[DATA TO PROCESS]:
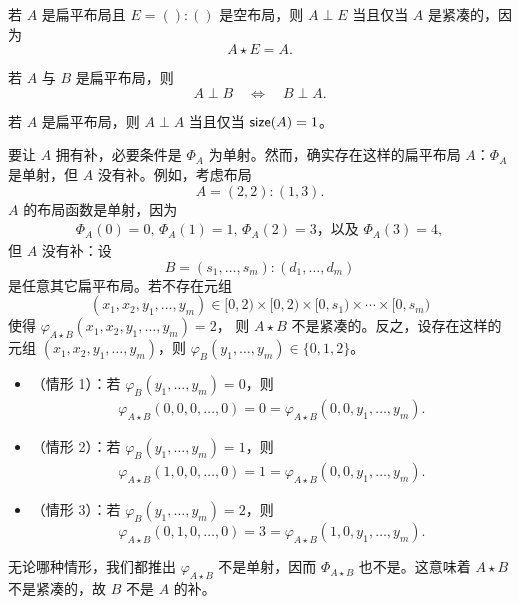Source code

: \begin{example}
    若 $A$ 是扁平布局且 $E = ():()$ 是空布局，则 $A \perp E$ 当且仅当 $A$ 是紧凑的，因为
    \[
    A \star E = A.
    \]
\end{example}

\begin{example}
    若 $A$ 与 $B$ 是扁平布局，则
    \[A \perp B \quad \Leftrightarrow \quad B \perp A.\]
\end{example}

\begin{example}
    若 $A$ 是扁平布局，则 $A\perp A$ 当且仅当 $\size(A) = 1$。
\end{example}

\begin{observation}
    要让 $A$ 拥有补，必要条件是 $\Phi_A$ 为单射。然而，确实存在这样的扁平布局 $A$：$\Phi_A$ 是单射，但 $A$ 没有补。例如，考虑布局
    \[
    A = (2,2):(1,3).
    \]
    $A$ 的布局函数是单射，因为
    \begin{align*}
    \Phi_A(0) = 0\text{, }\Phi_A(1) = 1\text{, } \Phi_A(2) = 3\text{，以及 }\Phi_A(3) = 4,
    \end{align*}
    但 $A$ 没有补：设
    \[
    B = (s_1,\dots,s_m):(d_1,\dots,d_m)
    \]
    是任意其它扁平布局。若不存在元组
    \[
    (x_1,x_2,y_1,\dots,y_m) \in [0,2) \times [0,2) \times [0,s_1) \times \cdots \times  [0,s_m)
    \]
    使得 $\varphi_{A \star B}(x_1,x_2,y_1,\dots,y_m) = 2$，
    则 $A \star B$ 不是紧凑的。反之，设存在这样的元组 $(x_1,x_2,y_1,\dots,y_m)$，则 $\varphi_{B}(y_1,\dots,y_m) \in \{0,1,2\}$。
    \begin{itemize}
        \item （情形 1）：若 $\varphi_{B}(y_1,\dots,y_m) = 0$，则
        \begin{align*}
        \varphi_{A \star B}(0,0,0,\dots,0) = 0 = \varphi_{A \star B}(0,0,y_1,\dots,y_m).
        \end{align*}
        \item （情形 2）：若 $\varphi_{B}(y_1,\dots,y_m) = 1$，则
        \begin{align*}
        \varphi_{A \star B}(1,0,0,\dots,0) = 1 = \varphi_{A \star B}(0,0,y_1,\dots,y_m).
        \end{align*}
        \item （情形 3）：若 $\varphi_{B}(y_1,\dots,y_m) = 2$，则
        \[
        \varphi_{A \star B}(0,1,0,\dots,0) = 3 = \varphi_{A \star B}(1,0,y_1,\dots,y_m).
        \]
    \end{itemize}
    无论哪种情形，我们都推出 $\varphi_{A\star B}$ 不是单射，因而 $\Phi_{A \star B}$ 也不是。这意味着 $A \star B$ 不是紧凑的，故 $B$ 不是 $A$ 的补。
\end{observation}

[YOUR TASK]: The lines to copy are those above that contain the string "不是紧凑的".

[EXERCISE OUTPUT]:
    则 $A \star B$ 不是紧凑的。反之，设存在这样的元组 $(x_1,x_2,y_1,\dots,y_m)$，则 $\varphi_{B}(y_1,\dots,y_m) \in \{0,1,2\}$。
    无论哪种情形，我们都推出 $\varphi_{A\star B}$ 不是单射，因而 $\Phi_{A \star B}$ 也不是。这意味着 $A \star B$ 不是紧凑的，故 $B$ 不是 $A$ 的补。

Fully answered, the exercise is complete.